• _What to produce_: When you reach the line containing "Or install it" in the entries below, begin reproducing lines exactly, and stop once the line containing "5. Create new Pull Request" is done.

• _Task inputs_:

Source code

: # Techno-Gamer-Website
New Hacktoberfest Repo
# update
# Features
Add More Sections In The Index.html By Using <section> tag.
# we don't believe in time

...

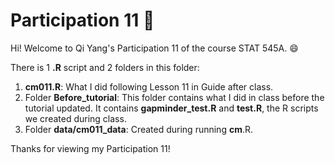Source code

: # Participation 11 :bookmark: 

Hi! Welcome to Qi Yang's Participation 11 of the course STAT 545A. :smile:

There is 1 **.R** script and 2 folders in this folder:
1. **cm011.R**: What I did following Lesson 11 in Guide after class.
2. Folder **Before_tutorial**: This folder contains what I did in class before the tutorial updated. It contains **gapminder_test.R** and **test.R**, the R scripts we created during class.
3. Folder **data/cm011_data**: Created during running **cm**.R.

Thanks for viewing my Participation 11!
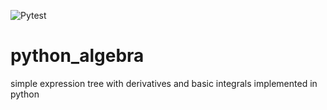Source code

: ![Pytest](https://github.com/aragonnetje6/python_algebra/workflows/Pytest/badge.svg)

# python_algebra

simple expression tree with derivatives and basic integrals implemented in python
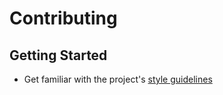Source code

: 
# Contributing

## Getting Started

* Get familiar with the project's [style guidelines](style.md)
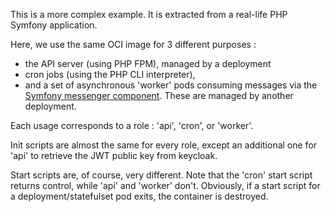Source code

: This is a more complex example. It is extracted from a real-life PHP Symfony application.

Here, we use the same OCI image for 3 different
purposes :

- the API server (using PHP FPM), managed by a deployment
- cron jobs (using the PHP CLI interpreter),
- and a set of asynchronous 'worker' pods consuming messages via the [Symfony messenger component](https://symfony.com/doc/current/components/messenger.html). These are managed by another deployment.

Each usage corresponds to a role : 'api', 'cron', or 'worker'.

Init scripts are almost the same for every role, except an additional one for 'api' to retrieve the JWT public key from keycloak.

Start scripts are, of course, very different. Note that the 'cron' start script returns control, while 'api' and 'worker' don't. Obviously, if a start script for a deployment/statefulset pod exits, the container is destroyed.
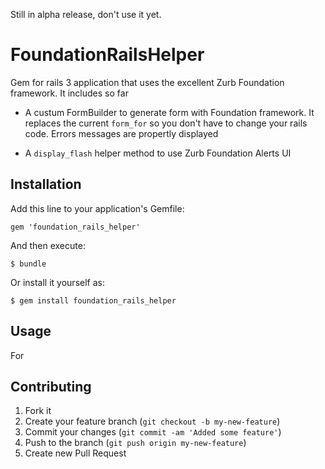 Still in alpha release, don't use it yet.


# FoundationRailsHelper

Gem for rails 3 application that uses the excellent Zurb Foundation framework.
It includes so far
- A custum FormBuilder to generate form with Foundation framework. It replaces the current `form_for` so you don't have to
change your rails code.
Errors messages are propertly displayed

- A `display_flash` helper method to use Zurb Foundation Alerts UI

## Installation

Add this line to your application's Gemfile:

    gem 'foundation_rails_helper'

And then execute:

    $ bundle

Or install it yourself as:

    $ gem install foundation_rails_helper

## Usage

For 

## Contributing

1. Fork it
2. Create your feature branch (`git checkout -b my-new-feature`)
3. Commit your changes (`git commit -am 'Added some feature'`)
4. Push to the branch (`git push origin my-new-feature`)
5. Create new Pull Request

==

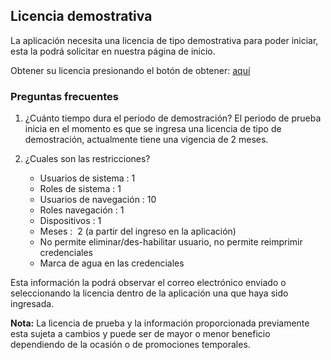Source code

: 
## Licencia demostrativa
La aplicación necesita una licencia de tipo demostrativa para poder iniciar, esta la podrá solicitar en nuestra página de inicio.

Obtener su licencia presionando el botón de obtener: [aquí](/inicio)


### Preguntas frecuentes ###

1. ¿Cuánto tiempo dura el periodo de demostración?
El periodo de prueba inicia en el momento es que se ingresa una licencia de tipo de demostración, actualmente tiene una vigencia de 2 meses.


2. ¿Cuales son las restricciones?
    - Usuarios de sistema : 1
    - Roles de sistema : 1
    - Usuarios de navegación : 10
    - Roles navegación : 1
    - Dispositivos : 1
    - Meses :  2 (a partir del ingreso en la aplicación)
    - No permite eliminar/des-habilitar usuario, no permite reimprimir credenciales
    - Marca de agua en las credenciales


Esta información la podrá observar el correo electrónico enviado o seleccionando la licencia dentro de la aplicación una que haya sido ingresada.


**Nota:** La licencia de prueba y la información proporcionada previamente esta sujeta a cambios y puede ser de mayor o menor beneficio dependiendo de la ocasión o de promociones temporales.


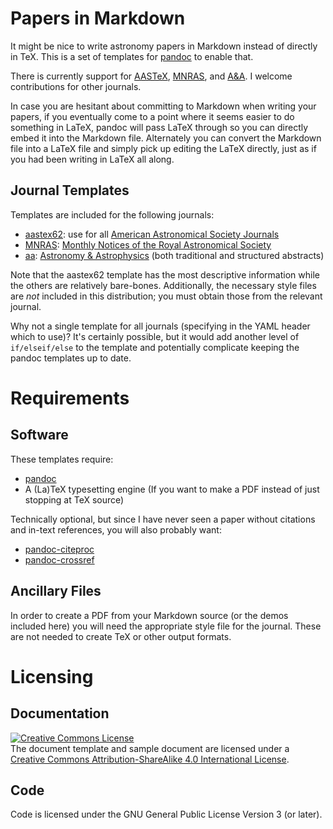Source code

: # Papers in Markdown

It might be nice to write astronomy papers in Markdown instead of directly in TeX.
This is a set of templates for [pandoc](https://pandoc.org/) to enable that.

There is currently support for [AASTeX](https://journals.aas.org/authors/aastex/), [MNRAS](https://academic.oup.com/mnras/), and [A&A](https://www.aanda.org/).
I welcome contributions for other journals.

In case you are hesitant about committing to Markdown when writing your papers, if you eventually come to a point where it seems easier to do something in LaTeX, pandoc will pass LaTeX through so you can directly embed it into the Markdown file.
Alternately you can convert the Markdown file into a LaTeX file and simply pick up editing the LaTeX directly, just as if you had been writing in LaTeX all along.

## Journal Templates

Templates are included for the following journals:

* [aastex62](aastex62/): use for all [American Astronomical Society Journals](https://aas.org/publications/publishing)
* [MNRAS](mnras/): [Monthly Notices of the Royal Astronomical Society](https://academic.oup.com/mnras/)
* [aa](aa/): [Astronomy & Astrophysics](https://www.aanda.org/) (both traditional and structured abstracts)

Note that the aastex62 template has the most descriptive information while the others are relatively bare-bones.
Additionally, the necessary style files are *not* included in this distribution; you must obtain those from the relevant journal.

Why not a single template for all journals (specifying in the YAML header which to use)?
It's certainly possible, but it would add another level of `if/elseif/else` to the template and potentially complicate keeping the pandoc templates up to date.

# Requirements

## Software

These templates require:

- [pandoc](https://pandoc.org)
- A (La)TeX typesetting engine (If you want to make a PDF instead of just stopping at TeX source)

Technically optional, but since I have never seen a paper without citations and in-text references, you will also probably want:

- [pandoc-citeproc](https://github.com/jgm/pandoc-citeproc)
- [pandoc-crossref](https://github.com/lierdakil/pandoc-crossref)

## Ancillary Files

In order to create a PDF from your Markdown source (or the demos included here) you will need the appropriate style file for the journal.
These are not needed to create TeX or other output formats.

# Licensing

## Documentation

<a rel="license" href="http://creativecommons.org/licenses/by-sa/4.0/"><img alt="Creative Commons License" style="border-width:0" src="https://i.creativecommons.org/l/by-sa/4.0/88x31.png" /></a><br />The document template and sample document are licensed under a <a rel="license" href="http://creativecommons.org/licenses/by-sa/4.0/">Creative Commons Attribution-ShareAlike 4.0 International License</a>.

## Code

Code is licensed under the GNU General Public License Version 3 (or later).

• _Exercise output_:
Or install it yourself as:

    $ gem install foundation_rails_helper

## Usage

For 

## Contributing

1. Fork it
2. Create your feature branch (`git checkout -b my-new-feature`)
3. Commit your changes (`git commit -am 'Added some feature'`)
4. Push to the branch (`git push origin my-new-feature`)
5. Create new Pull Request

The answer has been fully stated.